Simultaneous measurements of CO2 assimilation and stomata conductance were taken from each of the six samples of each treatment using a Li-Cor 6200 portable photosynthesis system (Lincoln, NE, USA). Measurements were taken 6 h after the onset of the light period utilizing the second-most fully expanded leaf near the apical meristem. The leaf was enclosed in a flow-through Plexiglas assimilation chamber (4.5 × 11.8 × 7.3 cm) as described by McDermitt [16] . The measurement conditions were 400 µmol∙m2∙s1 photon flux density, 45% to 50% relative humidity (RH), and 27˚C.
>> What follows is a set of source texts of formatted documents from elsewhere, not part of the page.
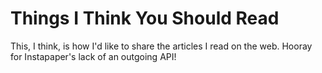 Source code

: Things I Think You Should Read
==============================

This, I think, is how I'd like to share the articles I read on the web.  Hooray for Instapaper's lack of an outgoing API! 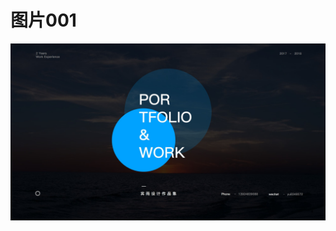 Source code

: # 图片001
![test](https://github.com/WangJunZzz/Core-Session/blob/master/image/%E5%BE%AE%E4%BF%A1%E5%9B%BE%E7%89%87_20190226225802.jpg)
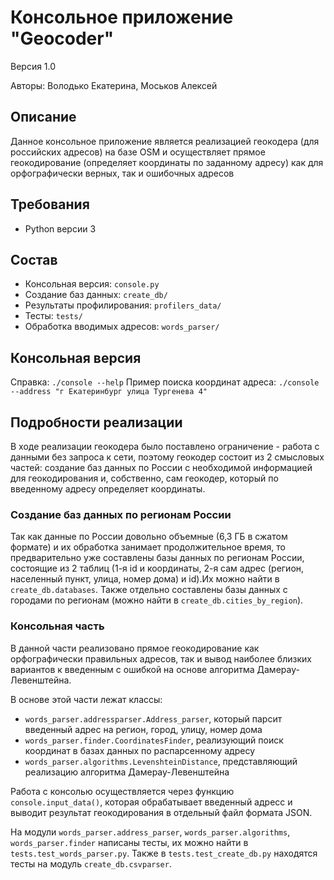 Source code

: # Консольное приложение "Geocoder"

Версия 1.0

Авторы: Володько Екатерина, Моськов Алексей

## Описание

Данное консольное приложение является реализацией геокодера (для российских адресов) на базе OSM и осуществляет прямое геокодирование (определяет координаты по заданному адресу) как для орфографически верных, так и ошибочных адресов

## Требования

* Python версии 3

## Состав

* Консольная версия: `console.py`
* Создание баз данных: `create_db/`
* Результаты профилирования: `profilers_data/`
* Тесты: `tests/`
* Обработка вводимых адресов: `words_parser/`

## Консольная версия

Справка: `./console --help`
Пример поиска координат адреса: `./console --address "г Екатеринбург улица Тургенева 4"`

## Подробности реализации

В ходе реализации геокодера было поставлено ограничение - работа с данными без запроса к сети, поэтому геокодер состоит из 2 смысловых частей: создание баз данных по России с необходимой информацией для геокодирования и, собственно, сам геокодер, который по введенному адресу определяет координаты.

### Создание баз данных по регионам России

Так как данные по России довольно объемные (6,3 ГБ в сжатом формате) и их обработка занимает продолжительное время, то предварительно уже составлены базы данных по регионам России, состоящие из 2 таблиц (1-я id и координаты, 2-я сам адрес (регион, населенный пункт, улица, номер дома) и id).Их можно найти в `create_db.databases`. Также отдельно составлены базы данных с городами по регионам (можно найти в `create_db.cities_by_region`).

### Консольная часть

В данной части реализовано прямое геокодирование как орфографически правильных адресов, так и вывод наиболее близких вариантов к введенным с ошибкой на основе алгоритма Дамерау-Левенштейна.

В основе этой части лежат классы:
* `words_parser.addressparser.Address_parser`, который парсит введенный адрес на регион, город, улицу, номер дома
* `words_parser.finder.CoordinatesFinder`, реализующий поиск координат в базах данных по распарсенному адресу
* `words_parser.algorithms.LevenshteinDistance`, представляющий реализацию алгоритма Дамерау-Левенштейна

Работа с консолью осуществляется через функцию `console.input_data()`, которая обрабатывает введенный адресс и выводит результат геокодирования в отдельный файл формата JSON.

На модули `words_parser.address_parser`, `words_parser.algorithms`, `words_parser.finder` написаны тесты, их можно найти в `tests.test_words_parser.py`. Также в `tests.test_create_db.py` находятся тесты на модуль `create_db.csvparser`.
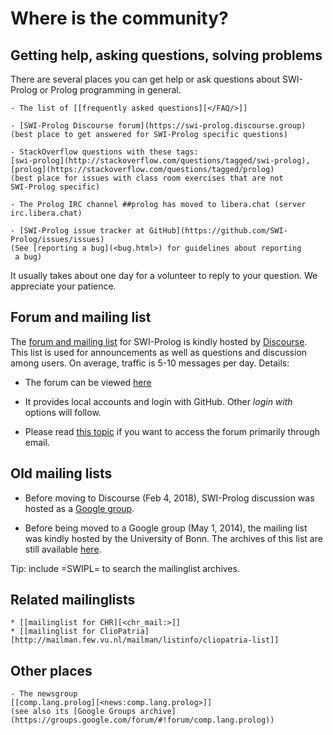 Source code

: # Where is the community?

## Getting help, asking questions, solving problems

There are several places you can get help or ask questions
about SWI-Prolog or Prolog programming in general.

    - The list of [[frequently asked questions][</FAQ/>]]

    - [SWI-Prolog Discourse forum](https://swi-prolog.discourse.group)
    (best place to get answered for SWI-Prolog specific questions)

    - StackOverflow questions with these tags:
    [swi-prolog](http://stackoverflow.com/questions/tagged/swi-prolog),
    [prolog](https://stackoverflow.com/questions/tagged/prolog)
    (best place for issues with class room exercises that are not
    SWI-Prolog specific)

    - The Prolog IRC channel ##prolog has moved to libera.chat (server irc.libera.chat)

    - [SWI-Prolog issue tracker at GitHub](https://github.com/SWI-Prolog/issues/issues)
    (See [reporting a bug](<bug.html>) for guidelines about reporting
     a bug)

It usually takes about one day for a volunteer to reply to your question.
We appreciate your patience.

## Forum and mailing list

The [forum and mailing list](https://swi-prolog.discourse.group) for
SWI-Prolog is kindly hosted by [Discourse](https://www.discourse.org/).
This list is used for announcements as well as questions and discussion
among users. On average, traffic is 5-10 messages per day. Details:

  - The forum can be viewed [here](https://swi-prolog.discourse.group)

  - It provides local accounts and login with GitHub. Other _login with_
    options will follow.

  - Please read [this
    topic](https://swi-prolog.discourse.group/t/coming-from-google-groups/34?u=jan)
    if you want to access the forum primarily through email.

## Old mailing lists

  - Before moving to Discourse (Feb 4, 2018), SWI-Prolog discussion was
    hosted as a [Google group](http://groups.google.com/group/swi-prolog).

  - Before being moved to a Google group (May 1, 2014), the mailing list
    was kindly hosted by the University of Bonn. The archives of this
    list are still available
    [here](<https://lists.iai.uni-bonn.de/pipermail/swi-prolog>).

Tip: include =SWIPL= to search the mailinglist archives.

## Related mailinglists

    * [[mailinglist for CHR][<chr_mail:>]]
    * [[mailinglist for ClioPatria][http://mailman.few.vu.nl/mailman/listinfo/cliopatria-list]]

## Other places

    - The newsgroup
    [[comp.lang.prolog][<news:comp.lang.prolog>]]
    (see also its [Google Groups archive](https://groups.google.com/forum/#!forum/comp.lang.prolog))
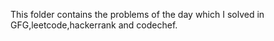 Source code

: This folder contains the problems of the day which I solved in GFG,leetcode,hackerrank and codechef.
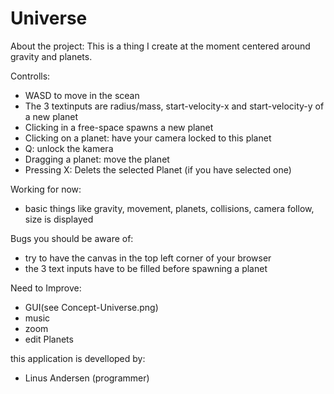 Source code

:# Universe
About the project:
This is a thing I create at the moment centered around gravity and planets.

Controlls:
  - WASD to move in the scean
  - The 3 textinputs are radius/mass, start-velocity-x and start-velocity-y of a new planet
  - Clicking in a free-space spawns a new planet
  - Clicking on a planet: have your camera locked to this planet
  - Q: unlock the kamera
  - Dragging a planet: move the planet
  - Pressing X: Delets the selected Planet (if you have selected one)


Working for now:
  - basic things like gravity, movement, planets, collisions, camera follow, size is displayed

Bugs you should be aware of:
  - try to have the canvas in the top left corner of your browser
  - the 3 text inputs have to be filled before spawning a planet

Need to Improve:
  - GUI(see Concept-Universe.png)
  - music
  - zoom
  - edit Planets

this application is develloped by: 
  - Linus Andersen (programmer)
   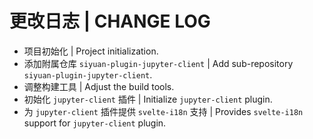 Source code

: # 更改日志 | CHANGE LOG

- 项目初始化 | Project initialization.
- 添加附属仓库 `siyuan-plugin-jupyter-client` | Add sub-repository `siyuan-plugin-jupyter-client`.
- 调整构建工具 | Adjust the build tools.
- 初始化 `jupyter-client` 插件 | Initialize `jupyter-client` plugin.
- 为 `jupyter-client` 插件提供 `svelte-i18n` 支持 | Provides `svelte-i18n` support for `jupyter-client` plugin.
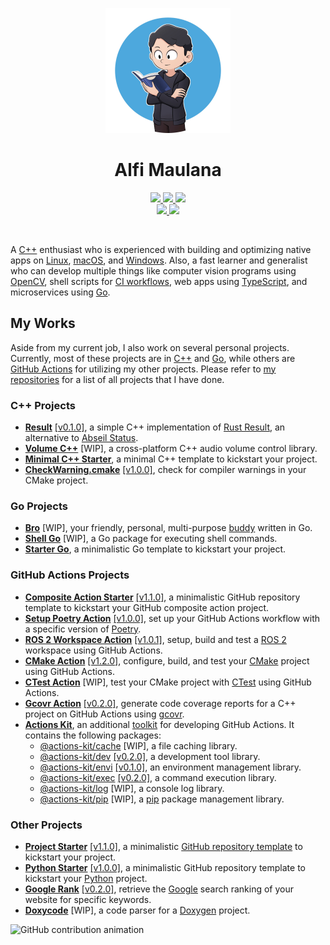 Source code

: <p align="center">
  <img src="https://raw.githubusercontent.com/threeal/threeal/main/threeal.png" width="200"/>
</p>
<h1 align="center">Alfi Maulana</h1>
<p align="center">
  <a href="mailto:alfi.maulana.f@gmail.com">
    <img src="https://img.shields.io/badge/Gmail-mail%20me-f14336?logo=gmail"/>
  </a>
  <a href="https://twitter.com/_alfi_maulana">
    <img src="https://img.shields.io/badge/Twitter-follow%20me-1d9bf0?logo=twitter"/>
  </a>
  <a href="http://discordapp.com/users/414737288304525314">
    <img src="https://img.shields.io/badge/Discord-chat%20me-5865f2?logo=discord&logoColor=f5f5f5"/>
  </a>
  <br/>
  <a href="https://www.linkedin.com/in/alfi-maulana-40546184/">
    <img src="https://img.shields.io/badge/LinkedIn-connect%20with%20me-2a66bc?logo=linkedin"/>
  </a>
  <a href="https://steamcommunity.com/id/threeal">
    <img src="https://img.shields.io/badge/Steam-play%20with%20me-2f6894?logo=steam"/>
  </a>
</p>

<br/>

A [C++](https://isocpp.org/) enthusiast who is experienced with building and optimizing native apps on
  [Linux](https://ubuntu.com/desktop),
  [macOS](https://www.apple.com/macos),
  and [Windows](https://www.microsoft.com/en-us/windows).
Also, a fast learner and generalist who can develop multiple things like
  computer vision programs using [OpenCV](https://opencv.org/),
  shell scripts for [CI workflows](https://github.com/features/actions),
  web apps using [TypeScript](https://www.typescriptlang.org/),
  and microservices using [Go](https://go.dev/).

## My Works

Aside from my current job, I also work on several personal projects.
Currently, most of these projects are in [C++](https://isocpp.org/) and [Go](https://go.dev/),
  while others are [GitHub Actions](https://github.com/features/actions) for utilizing my other projects.
Please refer to [my repositories](https://github.com/threeal?tab=repositories) for a list of all projects that I have done.

### C++ Projects

- [**Result**](https://github.com/threeal/result) [[v0.1.0]](https://github.com/threeal/result/releases/tag/v0.1.0),
  a simple C++ implementation of [Rust Result](https://doc.rust-lang.org/std/result/), an alternative to [Abseil Status](https://abseil.io/docs/cpp/guides/status).
- [**Volume C++**](https://github.com/threeal/volume-cpp) [WIP],
  a cross-platform C++ audio volume control library.
- [**Minimal C++ Starter**](https://github.com/threeal/minimal-cpp-starter),
  a minimal C++ template to kickstart your project.
- [**CheckWarning.cmake**](https://github.com/threeal/CheckWarning.cmake)
  [[v1.0.0]](https://github.com/threeal/CheckWarning.cmake/releases/tag/v1.0.0),
  check for compiler warnings in your CMake project.

### Go Projects

- [**Bro**](https://github.com/threeal/bro) [WIP],
  your friendly, personal, multi-purpose [buddy](https://en.wiktionary.org/wiki/buddy) written in Go.
- [**Shell Go**](https://github.com/threeal/shell-go) [WIP],
  a Go package for executing shell commands.
- [**Starter Go**](https://github.com/threeal/starter-go),
  a minimalistic Go template to kickstart your project.

### GitHub Actions Projects

- [**Composite Action Starter**](https://github.com/threeal/composite-action-starter)
  [[v1.1.0]](https://github.com/threeal/composite-action-starter/releases/tag/v1.1.0),
  a minimalistic GitHub repository template to kickstart your GitHub composite action project.
- [**Setup Poetry Action**](https://github.com/threeal/setup-poetry-action)
  [[v1.0.0]](https://github.com/threeal/setup-poetry-action/releases/tag/v1.0.0),
  set up your GitHub Actions workflow with a specific version of [Poetry](https://python-poetry.org).
- [**ROS 2 Workspace Action**](https://github.com/ichiro-its/ros2-ws-action)
  [[v1.0.1]](https://github.com/ichiro-its/ros2-ws-action/releases/tag/v1.0.1),
  setup, build and test a [ROS 2](https://www.ros.org/) workspace using GitHub Actions.
- [**CMake Action**](https://github.com/threeal/cmake-action)
  [[v1.2.0]](https://github.com/threeal/cmake-action/releases/tag/v1.2.0),
  configure, build, and test your [CMake](https://cmake.org/) project using GitHub Actions.
- [**CTest Action**](https://github.com/threeal/ctest-action) [WIP],
  test your CMake project with [CTest](https://cmake.org/cmake/help/book/mastering-cmake/chapter/Testing%20With%20CMake%20and%20CTest.html) using GitHub Actions.
- [**Gcovr Action**](https://github.com/threeal/gcovr-action/) [[v0.2.0]](https://github.com/threeal/gcovr-action/releases/tag/v0.2.0),
  generate code coverage reports for a C++ project on GitHub Actions using [gcovr](https://gcovr.com/en/stable/).
- [**Actions Kit**](https://github.com/threeal/actions-kit),
  an additional [toolkit](https://github.com/actions/toolkit) for developing GitHub Actions.
  It contains the following packages:
  - [@actions-kit/cache](https://github.com/threeal/actions-kit/tree/main/packages/cache) [WIP],
    a file caching library.
  - [@actions-kit/dev](https://github.com/threeal/actions-kit/tree/main/packages/dev)
    [[v0.2.0]](https://github.com/threeal/actions-kit/releases/tag/dev%40v0.2.0),
    a development tool library.
  - [@actions-kit/envi](https://github.com/threeal/actions-kit/tree/main/packages/envi)
    [[v0.1.0]](https://github.com/threeal/actions-kit/releases/tag/envi%40v0.1.0),
    an environment management library.
  - [@actions-kit/exec](https://github.com/threeal/actions-kit/tree/main/packages/exec)
    [[v0.2.0]](https://github.com/threeal/actions-kit/releases/tag/exec%40v0.2.0),
    a command execution library.
  - [@actions-kit/log](https://github.com/threeal/actions-kit/tree/main/packages/log) [WIP],
    a console log library.
  - [@actions-kit/pip](https://github.com/threeal/actions-kit/tree/main/packages/pip) [WIP],
    a [pip](https://pypi.org/project/pip) package management library.


### Other Projects

- [**Project Starter**](https://github.com/threeal/project-starter)
  [[v1.1.0]](https://github.com/threeal/project-starter/releases/tag/v1.1.0),
  a minimalistic [GitHub repository template](https://docs.github.com/en/repositories/creating-and-managing-repositories/creating-a-repository-from-a-template) to kickstart your project.
- [**Python Starter**](https://github.com/threeal/python-starter)
  [[v1.0.0]](https://github.com/threeal/python-starter/releases/tag/v1.0.0),
  a minimalistic GitHub repository template to kickstart your [Python](https://www.python.org/) project.
- [**Google Rank**](https://github.com/threeal/google-rank)
  [[v0.2.0]](https://github.com/threeal/google-rank/releases/tag/v0.2.0),
  retrieve the [Google](https://www.google.com/) search ranking of your website for specific keywords.
- [**Doxycode**](https://github.com/threeal/doxycode) [WIP],
  a code parser for a [Doxygen](https://www.doxygen.nl/) project.

<picture>
  <source media="(prefers-color-scheme: dark)" srcset="https://threeal.github.io/threeal/grid-snake-dark.svg" />
  <source media="(prefers-color-scheme: light)" srcset="https://threeal.github.io/threeal/grid-snake-light.svg" />
  <img alt="GitHub contribution animation" src="https://threeal.github.io/threeal/grid-snake.svg" />
</picture>
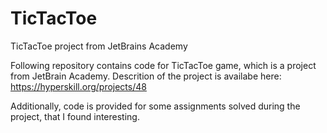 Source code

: # TicTacToe
TicTacToe project from JetBrains Academy

Following repository contains code for TicTacToe game, which is a project from JetBrain Academy.
Descrition of the project is availabe here: https://hyperskill.org/projects/48

Additionally, code is provided for some assignments solved during the project, that I found interesting.
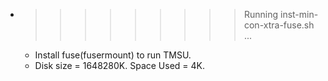 * >>>>>>>>> Running inst-min-con-xtra-fuse.sh ...
  * Install fuse(fusermount) to run TMSU.
  * Disk size = 1648280K. Space Used = 4K.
2.4. Photosynthetic Pigment Determination

Chlorophyll a, chlorophyll b, and carotenoids were measured from the same leaf that was earlier used for gas exchange measurements. Four leaf diskettes with a total area of 0.785 cm2 were taken from each of the six samples of each treatment. Leaf diskettes were placed in vials and incubated in 5 ml of N,N-Dimethylformamide (DMF) solution. Individual vials were wrapped with aluminum foil and placed in the refrigerator at 4˚C for 48 h. Chlorophylls a and b were determined spectrophotometrically at wavelengths of 647 and 664.5 nm as described by Inskeep and Bloom (1985). The DMF extracts were further utilized to spectrophotometrically determine the carotenoid concentration at a wavelength of 470 nm, and the concentration was calculated following the formula reported by Doong [17] .

2.5. Water Potential Measurement

Leaf water potential was determined from each of the samples of each treatment following the procedure outlined by Al-Hamdani [18] . Randomly selected leaves from individual plants were homogenized using a mortar and pestle. A 100 µL aliquot of cell sap was loaded on a paper disc and placed in a vapor pressure osmometer (model 5520, Wescor, Logan, UT).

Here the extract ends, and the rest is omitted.